◆ THE PROBLEM: Only the lines from the beginning of the material below through the line with "There are two" should be retyped exactly, and pictures are to be skipped.

————

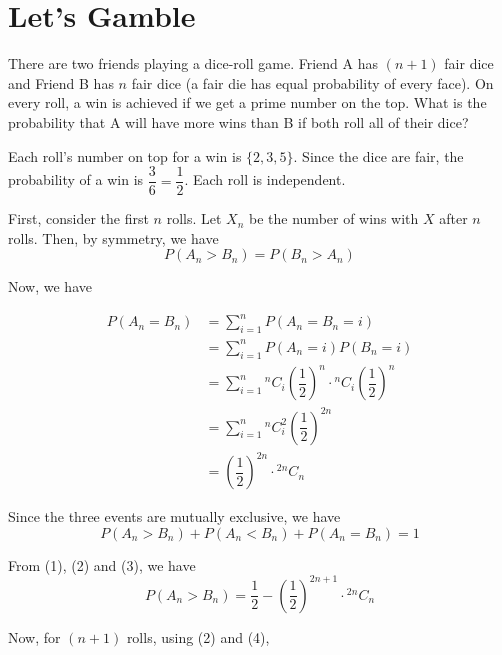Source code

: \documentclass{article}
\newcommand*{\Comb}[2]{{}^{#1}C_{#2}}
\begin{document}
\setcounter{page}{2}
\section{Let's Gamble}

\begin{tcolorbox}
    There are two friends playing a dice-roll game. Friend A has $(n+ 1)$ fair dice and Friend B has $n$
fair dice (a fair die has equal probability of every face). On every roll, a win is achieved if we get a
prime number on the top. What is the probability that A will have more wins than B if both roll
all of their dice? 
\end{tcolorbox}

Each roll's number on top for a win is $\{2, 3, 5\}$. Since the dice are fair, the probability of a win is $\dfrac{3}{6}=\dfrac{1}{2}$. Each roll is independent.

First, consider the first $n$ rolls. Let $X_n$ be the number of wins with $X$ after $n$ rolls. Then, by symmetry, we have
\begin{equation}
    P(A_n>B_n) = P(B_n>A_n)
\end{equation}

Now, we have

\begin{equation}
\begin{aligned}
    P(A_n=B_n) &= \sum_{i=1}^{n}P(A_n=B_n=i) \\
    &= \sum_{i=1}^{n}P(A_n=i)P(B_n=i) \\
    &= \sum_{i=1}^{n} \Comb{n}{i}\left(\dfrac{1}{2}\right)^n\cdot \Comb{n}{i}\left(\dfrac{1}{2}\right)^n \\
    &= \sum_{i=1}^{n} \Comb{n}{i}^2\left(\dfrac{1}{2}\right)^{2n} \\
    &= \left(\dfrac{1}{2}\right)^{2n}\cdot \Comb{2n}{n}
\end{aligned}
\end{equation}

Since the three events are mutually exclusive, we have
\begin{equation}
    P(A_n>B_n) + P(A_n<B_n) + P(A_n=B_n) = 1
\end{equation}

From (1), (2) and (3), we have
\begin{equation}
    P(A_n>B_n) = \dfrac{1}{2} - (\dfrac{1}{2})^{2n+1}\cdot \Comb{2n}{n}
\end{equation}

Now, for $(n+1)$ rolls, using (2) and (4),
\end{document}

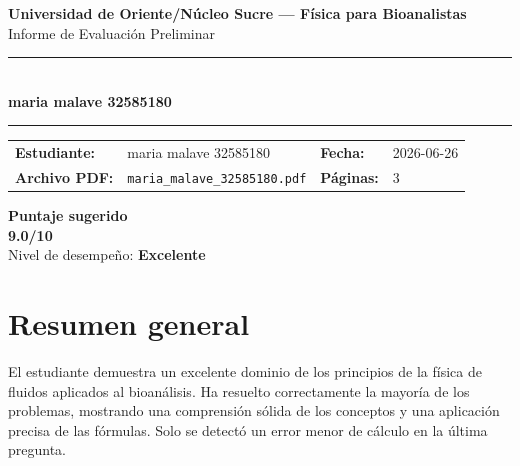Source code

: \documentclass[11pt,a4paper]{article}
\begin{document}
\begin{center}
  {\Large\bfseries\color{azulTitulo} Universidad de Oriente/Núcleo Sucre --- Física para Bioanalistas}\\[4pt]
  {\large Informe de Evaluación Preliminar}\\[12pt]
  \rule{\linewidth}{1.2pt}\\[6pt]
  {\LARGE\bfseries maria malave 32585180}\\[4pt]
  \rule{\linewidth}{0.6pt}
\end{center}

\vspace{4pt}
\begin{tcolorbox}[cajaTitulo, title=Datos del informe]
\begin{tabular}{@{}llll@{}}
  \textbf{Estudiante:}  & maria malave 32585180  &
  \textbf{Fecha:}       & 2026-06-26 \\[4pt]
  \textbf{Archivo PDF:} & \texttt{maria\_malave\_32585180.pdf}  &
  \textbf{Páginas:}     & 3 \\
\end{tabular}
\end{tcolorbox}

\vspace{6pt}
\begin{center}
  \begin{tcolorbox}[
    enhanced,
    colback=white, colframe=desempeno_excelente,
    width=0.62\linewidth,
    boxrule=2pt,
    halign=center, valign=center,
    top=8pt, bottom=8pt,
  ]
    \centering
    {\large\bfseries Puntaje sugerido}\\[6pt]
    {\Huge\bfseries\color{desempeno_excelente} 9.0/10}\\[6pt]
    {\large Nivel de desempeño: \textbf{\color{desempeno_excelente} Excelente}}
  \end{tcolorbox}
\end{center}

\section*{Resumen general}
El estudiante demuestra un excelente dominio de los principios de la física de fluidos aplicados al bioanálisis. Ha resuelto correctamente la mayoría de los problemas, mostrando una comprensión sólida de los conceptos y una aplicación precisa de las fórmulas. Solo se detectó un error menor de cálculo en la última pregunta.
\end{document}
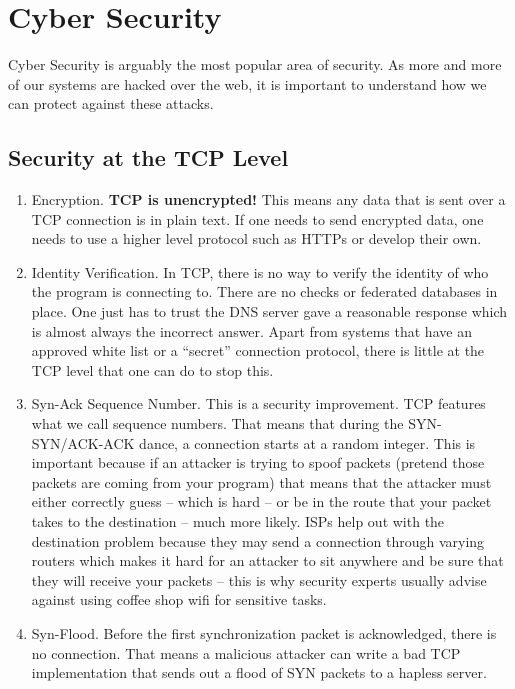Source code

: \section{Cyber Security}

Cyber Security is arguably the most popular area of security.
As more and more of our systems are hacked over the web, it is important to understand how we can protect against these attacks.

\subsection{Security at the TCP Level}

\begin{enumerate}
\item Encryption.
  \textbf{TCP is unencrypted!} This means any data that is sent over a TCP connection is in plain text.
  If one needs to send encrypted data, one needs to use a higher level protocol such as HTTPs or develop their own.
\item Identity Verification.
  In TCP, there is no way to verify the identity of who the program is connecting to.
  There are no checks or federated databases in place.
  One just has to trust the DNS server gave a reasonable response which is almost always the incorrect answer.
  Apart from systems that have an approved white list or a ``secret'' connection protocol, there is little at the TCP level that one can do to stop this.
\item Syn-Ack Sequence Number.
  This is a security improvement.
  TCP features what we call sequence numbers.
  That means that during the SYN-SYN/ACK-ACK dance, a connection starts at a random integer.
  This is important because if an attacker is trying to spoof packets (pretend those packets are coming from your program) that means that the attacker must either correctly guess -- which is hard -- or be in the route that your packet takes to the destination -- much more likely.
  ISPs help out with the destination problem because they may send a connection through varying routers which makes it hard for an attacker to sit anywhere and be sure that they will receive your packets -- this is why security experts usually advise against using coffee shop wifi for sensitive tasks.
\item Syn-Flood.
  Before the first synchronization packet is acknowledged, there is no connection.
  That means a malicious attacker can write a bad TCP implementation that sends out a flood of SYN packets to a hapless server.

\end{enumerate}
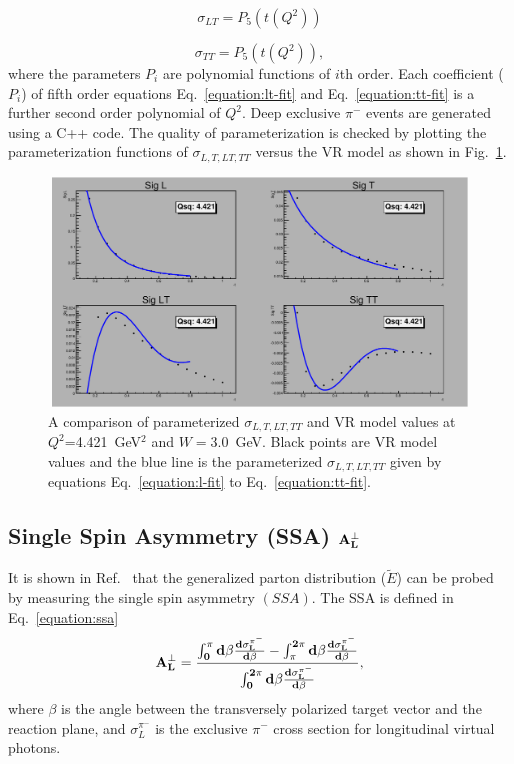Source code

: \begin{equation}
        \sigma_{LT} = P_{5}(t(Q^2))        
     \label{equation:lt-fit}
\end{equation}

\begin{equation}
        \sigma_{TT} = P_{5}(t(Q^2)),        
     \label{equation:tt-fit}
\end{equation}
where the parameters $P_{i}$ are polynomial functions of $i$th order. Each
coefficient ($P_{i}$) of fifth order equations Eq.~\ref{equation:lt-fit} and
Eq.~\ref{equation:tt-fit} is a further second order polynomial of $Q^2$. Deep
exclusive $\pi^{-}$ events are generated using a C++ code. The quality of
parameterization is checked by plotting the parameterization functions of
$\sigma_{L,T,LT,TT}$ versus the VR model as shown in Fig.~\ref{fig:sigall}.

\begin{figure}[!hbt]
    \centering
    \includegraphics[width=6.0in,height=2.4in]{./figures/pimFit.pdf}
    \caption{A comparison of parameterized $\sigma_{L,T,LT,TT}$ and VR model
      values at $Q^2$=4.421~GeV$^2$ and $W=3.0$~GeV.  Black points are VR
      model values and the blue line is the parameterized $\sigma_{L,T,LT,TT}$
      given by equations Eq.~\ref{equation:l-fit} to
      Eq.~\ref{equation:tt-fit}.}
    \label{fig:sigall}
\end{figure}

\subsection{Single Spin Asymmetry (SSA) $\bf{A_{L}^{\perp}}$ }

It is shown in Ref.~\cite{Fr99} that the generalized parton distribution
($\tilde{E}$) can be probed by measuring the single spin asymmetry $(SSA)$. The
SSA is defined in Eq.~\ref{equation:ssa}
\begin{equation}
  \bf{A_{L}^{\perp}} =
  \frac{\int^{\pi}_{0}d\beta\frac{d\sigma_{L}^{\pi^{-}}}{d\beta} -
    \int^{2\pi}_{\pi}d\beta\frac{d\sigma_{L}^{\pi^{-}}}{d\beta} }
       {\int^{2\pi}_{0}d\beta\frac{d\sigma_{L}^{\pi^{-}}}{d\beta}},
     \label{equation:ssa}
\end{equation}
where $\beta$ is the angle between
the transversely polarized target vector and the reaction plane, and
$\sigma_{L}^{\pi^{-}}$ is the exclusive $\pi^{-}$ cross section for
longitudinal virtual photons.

————

◆ PROBLEM SOLUTION:
Source code

: \documentclass{article}
\newcommand*{\Comb}[2]{{}^{#1}C_{#2}}
\begin{document}
\setcounter{page}{2}
\section{Let's Gamble}

\begin{tcolorbox}
    There are two friends playing a dice-roll game. Friend A has $(n+ 1)$ fair dice and Friend B has $n$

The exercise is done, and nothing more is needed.